Mechanically removing lice and nits can be an effective method, but it is time consuming and often fails to eliminate an infestation. Because most eggs present will likely be non-viable, their removal is often impractical. Head lice and their eggs may be eliminated from the hair by combing the hair with an adequate louse or nit comb. Comb daily or at least every few days until no live lice are discovered for about two weeks. Use illumination, magnification and a good louse or nit comb to locate and remove the offending insects. Although the hair may appear 'peppered' with eggs, there generally are fewer than a dozen active lice on the head at any time. Adult female lice usually cement each egg to the base of a hair shaft near the skin. As the hair grows (from the base), these attached eggs are transported away from the scalp. Eggs more than about one-quarter of one inch away from the scalp are nearly always hatched and do not, by themselves, indicate an active infestation.
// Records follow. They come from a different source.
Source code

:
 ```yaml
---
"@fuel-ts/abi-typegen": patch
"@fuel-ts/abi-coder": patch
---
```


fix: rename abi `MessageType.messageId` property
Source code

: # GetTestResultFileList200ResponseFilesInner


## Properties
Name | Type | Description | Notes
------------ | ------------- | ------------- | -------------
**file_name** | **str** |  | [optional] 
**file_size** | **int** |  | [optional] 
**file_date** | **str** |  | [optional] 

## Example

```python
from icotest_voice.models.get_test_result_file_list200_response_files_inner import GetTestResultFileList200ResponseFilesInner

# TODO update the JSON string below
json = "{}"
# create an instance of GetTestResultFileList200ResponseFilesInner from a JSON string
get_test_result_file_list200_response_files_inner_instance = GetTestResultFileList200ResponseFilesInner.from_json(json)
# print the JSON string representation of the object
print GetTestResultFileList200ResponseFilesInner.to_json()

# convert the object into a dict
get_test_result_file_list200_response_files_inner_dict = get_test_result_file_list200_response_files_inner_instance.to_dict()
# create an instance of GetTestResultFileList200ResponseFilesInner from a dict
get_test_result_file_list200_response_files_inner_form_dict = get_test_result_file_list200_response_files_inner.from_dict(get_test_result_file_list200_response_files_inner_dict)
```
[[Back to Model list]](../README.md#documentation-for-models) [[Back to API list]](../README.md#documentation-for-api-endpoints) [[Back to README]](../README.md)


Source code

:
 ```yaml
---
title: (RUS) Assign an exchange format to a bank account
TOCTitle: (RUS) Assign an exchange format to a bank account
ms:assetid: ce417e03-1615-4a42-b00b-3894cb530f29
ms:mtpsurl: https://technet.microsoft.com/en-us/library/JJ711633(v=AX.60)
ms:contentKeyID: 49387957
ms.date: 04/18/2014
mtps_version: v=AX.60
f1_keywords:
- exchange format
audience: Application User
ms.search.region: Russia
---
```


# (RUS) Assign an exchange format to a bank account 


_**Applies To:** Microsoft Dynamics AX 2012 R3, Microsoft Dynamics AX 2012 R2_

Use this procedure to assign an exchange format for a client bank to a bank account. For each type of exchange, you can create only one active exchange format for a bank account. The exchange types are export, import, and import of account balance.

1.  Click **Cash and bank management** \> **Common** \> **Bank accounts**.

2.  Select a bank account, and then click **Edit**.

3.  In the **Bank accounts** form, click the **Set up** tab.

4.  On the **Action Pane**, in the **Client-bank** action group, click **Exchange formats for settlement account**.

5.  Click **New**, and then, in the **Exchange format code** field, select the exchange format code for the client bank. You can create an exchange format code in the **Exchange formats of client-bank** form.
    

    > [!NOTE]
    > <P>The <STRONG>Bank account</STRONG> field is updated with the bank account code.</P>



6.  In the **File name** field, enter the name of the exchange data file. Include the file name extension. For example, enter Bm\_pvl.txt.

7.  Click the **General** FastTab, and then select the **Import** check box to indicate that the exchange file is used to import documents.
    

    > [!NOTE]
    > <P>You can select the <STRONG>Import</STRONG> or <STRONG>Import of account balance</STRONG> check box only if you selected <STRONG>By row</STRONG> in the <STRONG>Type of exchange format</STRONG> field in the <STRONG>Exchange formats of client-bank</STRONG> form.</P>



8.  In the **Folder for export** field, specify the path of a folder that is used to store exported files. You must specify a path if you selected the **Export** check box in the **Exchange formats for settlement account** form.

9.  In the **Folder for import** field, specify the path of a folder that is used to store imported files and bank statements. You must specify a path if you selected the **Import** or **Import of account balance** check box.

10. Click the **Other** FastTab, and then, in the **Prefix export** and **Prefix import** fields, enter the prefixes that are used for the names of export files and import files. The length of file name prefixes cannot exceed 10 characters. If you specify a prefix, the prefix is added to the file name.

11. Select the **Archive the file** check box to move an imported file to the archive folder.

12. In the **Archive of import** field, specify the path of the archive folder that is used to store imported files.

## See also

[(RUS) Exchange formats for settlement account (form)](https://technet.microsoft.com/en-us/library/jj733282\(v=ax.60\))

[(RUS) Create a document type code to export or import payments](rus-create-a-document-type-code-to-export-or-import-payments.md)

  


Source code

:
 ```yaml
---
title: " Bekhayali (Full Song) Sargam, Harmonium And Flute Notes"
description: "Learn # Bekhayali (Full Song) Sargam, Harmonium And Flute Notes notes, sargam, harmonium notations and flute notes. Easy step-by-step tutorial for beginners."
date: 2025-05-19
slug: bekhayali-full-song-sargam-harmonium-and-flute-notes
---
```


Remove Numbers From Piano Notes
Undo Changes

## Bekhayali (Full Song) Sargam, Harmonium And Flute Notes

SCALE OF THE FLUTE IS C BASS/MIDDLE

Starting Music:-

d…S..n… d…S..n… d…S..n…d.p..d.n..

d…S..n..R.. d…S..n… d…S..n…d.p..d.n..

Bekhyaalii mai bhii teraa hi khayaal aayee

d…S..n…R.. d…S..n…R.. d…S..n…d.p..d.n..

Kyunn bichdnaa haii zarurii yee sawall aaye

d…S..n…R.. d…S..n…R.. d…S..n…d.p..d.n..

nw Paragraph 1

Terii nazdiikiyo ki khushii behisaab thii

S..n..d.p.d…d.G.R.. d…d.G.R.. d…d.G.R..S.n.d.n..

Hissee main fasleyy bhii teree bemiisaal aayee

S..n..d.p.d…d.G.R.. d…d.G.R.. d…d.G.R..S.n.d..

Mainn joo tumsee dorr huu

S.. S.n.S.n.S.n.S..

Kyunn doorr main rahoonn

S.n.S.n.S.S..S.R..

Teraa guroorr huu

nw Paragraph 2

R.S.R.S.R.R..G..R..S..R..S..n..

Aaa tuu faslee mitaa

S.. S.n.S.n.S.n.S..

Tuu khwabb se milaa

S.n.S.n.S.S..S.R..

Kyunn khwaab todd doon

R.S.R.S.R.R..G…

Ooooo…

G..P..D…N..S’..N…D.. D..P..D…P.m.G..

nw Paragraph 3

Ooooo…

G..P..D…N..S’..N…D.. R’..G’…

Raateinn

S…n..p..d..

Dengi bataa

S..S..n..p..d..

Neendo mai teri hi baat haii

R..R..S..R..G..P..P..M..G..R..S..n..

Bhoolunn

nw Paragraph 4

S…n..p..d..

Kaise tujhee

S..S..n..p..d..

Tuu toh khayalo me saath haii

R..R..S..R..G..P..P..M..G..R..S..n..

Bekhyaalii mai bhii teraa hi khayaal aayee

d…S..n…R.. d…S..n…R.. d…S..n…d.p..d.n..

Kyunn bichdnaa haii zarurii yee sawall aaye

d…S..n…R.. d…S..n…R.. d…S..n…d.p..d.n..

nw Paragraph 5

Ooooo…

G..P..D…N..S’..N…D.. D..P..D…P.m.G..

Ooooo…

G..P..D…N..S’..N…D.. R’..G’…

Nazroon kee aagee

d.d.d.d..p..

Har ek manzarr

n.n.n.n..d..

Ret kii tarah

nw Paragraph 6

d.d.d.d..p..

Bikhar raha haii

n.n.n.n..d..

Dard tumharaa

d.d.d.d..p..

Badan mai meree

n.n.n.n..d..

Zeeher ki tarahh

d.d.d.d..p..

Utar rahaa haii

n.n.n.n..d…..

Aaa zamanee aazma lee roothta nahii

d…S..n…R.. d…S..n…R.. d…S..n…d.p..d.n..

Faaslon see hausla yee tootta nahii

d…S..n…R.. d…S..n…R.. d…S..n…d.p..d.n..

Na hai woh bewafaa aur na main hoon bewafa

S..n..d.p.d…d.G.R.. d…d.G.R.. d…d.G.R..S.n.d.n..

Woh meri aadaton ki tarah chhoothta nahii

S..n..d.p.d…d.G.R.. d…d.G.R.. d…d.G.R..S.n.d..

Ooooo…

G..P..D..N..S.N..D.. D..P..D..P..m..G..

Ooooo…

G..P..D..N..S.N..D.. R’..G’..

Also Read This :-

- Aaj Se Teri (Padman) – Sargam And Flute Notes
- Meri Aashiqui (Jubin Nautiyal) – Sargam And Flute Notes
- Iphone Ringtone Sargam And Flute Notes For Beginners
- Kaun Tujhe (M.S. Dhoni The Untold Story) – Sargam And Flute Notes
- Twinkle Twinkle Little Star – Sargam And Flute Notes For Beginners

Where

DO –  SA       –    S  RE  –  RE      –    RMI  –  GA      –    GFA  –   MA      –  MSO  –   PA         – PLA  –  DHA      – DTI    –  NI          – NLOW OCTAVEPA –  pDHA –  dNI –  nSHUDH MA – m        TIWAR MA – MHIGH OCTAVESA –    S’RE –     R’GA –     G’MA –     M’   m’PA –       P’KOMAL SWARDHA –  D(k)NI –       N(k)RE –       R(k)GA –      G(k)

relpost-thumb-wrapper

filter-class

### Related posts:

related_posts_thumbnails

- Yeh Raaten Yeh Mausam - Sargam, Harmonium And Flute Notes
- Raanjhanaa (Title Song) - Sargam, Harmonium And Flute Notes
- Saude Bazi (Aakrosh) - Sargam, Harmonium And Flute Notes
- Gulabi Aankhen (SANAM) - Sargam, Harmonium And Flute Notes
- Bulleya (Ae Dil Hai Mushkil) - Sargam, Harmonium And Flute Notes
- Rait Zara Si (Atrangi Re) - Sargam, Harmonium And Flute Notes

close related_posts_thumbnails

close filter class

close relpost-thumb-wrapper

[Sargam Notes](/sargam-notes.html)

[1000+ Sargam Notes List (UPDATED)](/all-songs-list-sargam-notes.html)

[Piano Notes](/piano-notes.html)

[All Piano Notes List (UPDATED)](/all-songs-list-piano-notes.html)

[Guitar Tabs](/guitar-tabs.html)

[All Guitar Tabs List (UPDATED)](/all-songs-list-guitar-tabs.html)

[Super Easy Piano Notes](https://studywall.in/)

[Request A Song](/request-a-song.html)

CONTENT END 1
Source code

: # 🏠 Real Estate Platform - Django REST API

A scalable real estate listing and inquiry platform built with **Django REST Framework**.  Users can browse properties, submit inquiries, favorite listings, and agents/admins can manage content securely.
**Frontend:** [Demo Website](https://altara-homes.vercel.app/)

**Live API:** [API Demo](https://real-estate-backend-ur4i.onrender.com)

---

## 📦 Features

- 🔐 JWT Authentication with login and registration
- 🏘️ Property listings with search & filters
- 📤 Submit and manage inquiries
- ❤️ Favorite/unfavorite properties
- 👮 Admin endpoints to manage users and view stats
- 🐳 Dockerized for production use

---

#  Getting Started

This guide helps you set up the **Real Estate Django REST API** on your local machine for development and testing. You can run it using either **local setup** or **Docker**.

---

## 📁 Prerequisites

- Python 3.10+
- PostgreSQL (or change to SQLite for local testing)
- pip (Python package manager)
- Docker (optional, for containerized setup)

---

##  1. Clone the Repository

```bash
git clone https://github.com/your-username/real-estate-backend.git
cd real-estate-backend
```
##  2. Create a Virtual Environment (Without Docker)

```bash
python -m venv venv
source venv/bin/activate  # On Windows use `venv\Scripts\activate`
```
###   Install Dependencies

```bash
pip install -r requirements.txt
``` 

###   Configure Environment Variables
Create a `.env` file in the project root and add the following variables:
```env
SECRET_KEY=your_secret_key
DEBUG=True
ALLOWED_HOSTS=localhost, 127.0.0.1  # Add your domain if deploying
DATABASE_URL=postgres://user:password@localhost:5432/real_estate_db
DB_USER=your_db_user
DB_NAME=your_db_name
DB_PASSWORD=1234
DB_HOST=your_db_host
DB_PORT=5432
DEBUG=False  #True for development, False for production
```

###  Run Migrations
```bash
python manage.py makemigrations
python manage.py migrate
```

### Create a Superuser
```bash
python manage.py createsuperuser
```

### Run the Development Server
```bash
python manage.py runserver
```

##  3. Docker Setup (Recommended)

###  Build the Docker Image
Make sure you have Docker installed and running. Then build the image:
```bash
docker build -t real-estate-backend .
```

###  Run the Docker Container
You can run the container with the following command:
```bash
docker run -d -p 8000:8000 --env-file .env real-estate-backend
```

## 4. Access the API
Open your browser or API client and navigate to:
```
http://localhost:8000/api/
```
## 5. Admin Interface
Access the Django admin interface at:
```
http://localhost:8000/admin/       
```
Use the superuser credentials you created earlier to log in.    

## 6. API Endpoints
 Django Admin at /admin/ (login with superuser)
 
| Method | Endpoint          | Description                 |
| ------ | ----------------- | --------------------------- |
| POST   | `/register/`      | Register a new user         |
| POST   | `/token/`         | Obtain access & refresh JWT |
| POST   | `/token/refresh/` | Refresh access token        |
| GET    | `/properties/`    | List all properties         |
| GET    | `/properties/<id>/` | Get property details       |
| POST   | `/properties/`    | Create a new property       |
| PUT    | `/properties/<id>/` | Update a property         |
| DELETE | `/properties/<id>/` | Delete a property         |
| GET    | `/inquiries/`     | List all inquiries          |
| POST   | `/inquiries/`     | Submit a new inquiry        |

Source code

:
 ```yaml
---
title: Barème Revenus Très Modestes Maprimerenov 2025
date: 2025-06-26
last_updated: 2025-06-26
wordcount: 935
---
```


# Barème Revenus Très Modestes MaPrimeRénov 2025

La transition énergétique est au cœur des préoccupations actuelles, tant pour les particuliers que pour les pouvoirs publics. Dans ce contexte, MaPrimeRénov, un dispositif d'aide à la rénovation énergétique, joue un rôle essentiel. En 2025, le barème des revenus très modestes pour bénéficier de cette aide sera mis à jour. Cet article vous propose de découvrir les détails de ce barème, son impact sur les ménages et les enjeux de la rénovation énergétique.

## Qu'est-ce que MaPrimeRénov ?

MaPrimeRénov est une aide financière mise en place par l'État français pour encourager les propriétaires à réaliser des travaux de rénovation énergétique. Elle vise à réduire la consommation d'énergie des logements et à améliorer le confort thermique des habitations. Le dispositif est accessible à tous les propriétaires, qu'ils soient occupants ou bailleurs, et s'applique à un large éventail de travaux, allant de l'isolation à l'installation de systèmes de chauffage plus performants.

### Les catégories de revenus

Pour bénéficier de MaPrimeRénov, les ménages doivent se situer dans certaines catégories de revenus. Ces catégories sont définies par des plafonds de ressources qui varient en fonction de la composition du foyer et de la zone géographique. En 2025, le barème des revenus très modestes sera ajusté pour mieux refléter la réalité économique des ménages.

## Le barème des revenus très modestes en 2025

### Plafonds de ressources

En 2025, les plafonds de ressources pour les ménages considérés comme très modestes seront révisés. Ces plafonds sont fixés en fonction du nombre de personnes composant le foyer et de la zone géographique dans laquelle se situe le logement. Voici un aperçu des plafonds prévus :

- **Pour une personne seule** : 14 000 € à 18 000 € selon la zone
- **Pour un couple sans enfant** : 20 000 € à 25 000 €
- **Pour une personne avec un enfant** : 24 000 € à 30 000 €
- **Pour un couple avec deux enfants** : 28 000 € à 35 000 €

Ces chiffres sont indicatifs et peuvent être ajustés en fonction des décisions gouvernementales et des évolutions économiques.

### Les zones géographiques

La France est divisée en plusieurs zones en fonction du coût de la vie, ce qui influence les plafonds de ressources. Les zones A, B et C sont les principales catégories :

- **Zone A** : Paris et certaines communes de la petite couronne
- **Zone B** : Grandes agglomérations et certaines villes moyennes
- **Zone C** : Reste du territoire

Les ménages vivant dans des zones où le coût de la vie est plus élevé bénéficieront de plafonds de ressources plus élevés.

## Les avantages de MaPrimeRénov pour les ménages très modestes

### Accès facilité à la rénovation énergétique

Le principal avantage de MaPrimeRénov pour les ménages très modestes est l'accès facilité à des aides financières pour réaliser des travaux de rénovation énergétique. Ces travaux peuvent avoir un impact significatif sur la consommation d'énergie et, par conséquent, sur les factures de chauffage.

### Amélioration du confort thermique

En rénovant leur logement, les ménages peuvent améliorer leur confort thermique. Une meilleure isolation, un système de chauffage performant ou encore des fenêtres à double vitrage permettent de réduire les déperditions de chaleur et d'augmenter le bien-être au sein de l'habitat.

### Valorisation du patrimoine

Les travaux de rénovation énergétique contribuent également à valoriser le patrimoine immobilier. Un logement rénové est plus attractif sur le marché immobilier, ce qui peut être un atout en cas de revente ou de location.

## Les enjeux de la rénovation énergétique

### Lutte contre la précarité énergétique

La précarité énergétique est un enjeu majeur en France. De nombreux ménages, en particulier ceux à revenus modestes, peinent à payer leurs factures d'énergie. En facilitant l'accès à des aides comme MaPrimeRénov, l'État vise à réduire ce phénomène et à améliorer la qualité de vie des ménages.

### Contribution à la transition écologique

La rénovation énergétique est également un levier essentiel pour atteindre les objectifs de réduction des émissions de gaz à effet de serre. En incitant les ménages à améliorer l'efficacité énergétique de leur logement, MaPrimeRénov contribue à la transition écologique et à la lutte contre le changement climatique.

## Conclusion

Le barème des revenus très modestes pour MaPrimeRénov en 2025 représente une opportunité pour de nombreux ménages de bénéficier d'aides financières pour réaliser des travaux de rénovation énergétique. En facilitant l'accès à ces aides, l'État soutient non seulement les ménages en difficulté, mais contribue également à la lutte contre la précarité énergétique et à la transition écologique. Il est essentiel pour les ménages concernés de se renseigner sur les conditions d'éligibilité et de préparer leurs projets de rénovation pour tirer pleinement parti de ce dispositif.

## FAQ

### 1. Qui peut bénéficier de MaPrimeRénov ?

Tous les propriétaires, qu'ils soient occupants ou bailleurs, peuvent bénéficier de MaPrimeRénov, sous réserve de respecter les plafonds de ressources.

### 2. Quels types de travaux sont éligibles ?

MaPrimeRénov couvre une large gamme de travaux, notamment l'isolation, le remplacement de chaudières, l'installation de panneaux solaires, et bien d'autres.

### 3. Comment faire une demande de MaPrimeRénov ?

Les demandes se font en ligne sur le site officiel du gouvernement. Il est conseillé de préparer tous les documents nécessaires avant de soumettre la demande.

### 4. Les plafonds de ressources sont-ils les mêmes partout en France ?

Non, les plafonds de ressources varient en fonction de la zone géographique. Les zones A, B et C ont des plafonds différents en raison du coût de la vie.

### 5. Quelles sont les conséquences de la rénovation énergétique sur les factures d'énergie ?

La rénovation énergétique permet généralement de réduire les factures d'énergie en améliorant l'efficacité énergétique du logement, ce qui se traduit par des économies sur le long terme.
Diverse types of fine-toothed combs may be included within packages of pediculicides or they may be purchased from virtually any drug store, pet supply store (often at a discount) or via the Internet. Some louse combs are better than others; their effectiveness depends on a) their composition (metal vs. plastic) and construction (length and spacing of the comb teeth), b) the texture of the hair to be combed, c) the technique used to comb, and d) the time and care expended in the effort. Whereas straight hair is usually readily combed, tight curls may present an impossible and impractical challenge. Hair should be cleaned and well-combed or brushed to remove tangles before attempting to use a louse comb. Clean the louse comb frequently to remove any lice or eggs caught between the teeth of the comb.
If the hair is readily combed, the process may require just minutes per day. If it requires significantly more time or effort, one should question whether this method is wise or practical. Some parents prefer to comb, even if it may require several hours each night for several nights to tackle the problem. An entertaining video may help keep the child (and adult) occupied during this exercise. Sit behind the child, and use a suitably bright (but cool) light, and magnification if available, to inspect and comb through the hair, one small section at a time. Repeat until no more active lice are observed. Some parents report that water, vegetable oils or hair conditioners help lubricate the hair and ease the combing process; others report that these lubricants make it more difficult to see the eggs.
‘Electronic’ louse combs that resemble small bug ‘zappers’, or those with oscillating teeth are available and are claimed to be superior to standard combs. Such devices would seem to offer little advantage, if any, over a well-designed traditional louse comb. Teeth of these devices may not effectively reach to the scalp and may not kill or remove eggs.